Pests And Help In Coconut Production
Palm weevils (Rbynchophorus spp.) are a severe pest of coconut groves. They dill palms directly by burrowing in the stem and indirectly as a vector of the red ring nematode. The palm weevil grubs grow as large as a man’s thumb. Subsistence cultivators can collect hundreds of them from fallen or felled palm stems. When fried in their own fat and eaten, the larvae provide a protein- as well as an energy-rich diet.

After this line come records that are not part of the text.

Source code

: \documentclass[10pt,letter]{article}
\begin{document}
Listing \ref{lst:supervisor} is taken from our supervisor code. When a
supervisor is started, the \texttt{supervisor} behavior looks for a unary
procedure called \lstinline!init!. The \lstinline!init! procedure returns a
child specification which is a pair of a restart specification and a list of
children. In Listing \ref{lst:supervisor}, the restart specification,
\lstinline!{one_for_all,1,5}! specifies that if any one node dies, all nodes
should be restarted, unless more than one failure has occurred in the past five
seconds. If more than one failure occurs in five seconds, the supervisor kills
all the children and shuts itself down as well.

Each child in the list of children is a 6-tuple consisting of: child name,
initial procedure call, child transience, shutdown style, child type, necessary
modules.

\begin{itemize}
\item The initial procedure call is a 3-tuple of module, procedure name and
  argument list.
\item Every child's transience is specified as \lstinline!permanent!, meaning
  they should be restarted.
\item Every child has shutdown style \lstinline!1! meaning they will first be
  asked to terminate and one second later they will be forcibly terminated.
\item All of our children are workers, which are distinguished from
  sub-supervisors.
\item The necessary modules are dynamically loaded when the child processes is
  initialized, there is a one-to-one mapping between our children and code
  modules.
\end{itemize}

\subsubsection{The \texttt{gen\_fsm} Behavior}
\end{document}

Another insect activity related to the coconut is the gathering of pollen by honeybees. Today, health food shops sell coconut pollen. People collect this similarly to other pollens with a trap at the hive entrance. It removes the pollen pellets as the bees return from foraging. You could also order it directly from male flowers. Coconut breeders routinely harvest and process male flowers for kilogram quantities of pollen. Here again, the year-round flowering of the coconut means that regular supplies of pollen are easy to maintain.
Europe And The Coconut
Europe advertised coconut oil as healthy when it was first made available. Now, noncommunicable diseases, such as heart disease and cancer, are of more concern. Western societies have discontinued the routine use of frying fish or making margarine with coconut oil. This was long before the diet-conscious became wary of coconut oil. Natives in India continue to use it directly for tropical diets and for vegetable ghee. This shows ample opportunity for the importance of coconut production.

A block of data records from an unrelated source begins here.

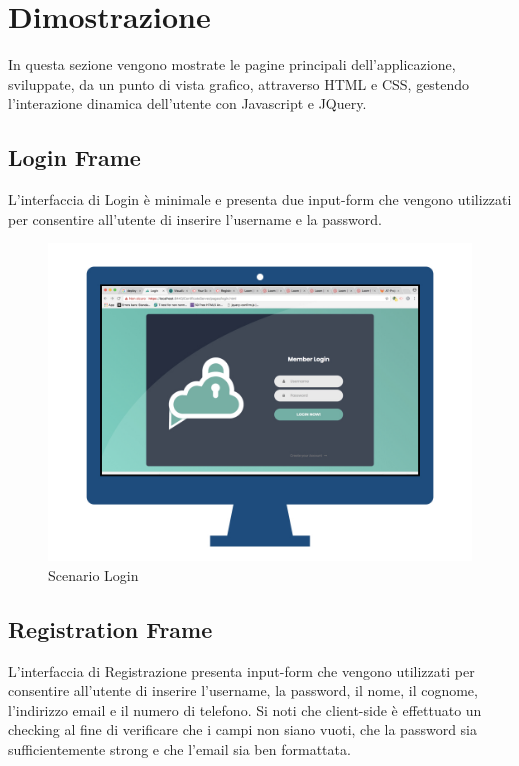 \textual
\chapter{Dimostrazione}

In questa sezione vengono mostrate le pagine principali dell'applicazione, sviluppate, da un punto di vista grafico, attraverso HTML e CSS, gestendo l'interazione dinamica dell'utente con Javascript e JQuery.

\section{Login Frame}

L'interfaccia di Login è minimale e presenta due input-form che vengono utilizzati per consentire all'utente di inserire l'username e la password.

\begin{figure}[!htbp]
	\centering
	\includegraphics[scale = .3]{img/conclusioni002.jpeg}
	\caption{Scenario Login}
	\label{gfx:sdlogin}
\end{figure}

\section{Registration Frame}

L'interfaccia di Registrazione presenta input-form che vengono utilizzati per consentire all'utente di inserire l'username, la password, il nome, il cognome, l'indirizzo email e il numero di telefono. Si noti che client-side è effettuato un checking al fine di verificare che i campi non siano vuoti, che la password sia sufficientemente strong e che l'email sia ben formattata.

The human body can absorb coconut oil easily and almost as rapidly as butterfat. Scientists attribute this to the low molecular weight of the fatty acids. In common with other vegetable oils, coconut oil contains virtually no cholesterol. There are objections to its food use because of the high saturation of its fatty acids. In the United States, “tropical oils” have come under attack from pressure groups. Critics overlook the use of coconut oil for nonedible purposes. They also ignore that many of its food uses are to improve the quality of factory-prepared products. Locals still cook extensively with the coconut, but only in coconut-growing countries. In fact, it may turn out that naturally saturated medium-chain coconut oil is healthier than artificially hydrogenated short-chain vegetable oils. The history of coconuts has long resembled complexity and much to learn still about this wonderous fruit.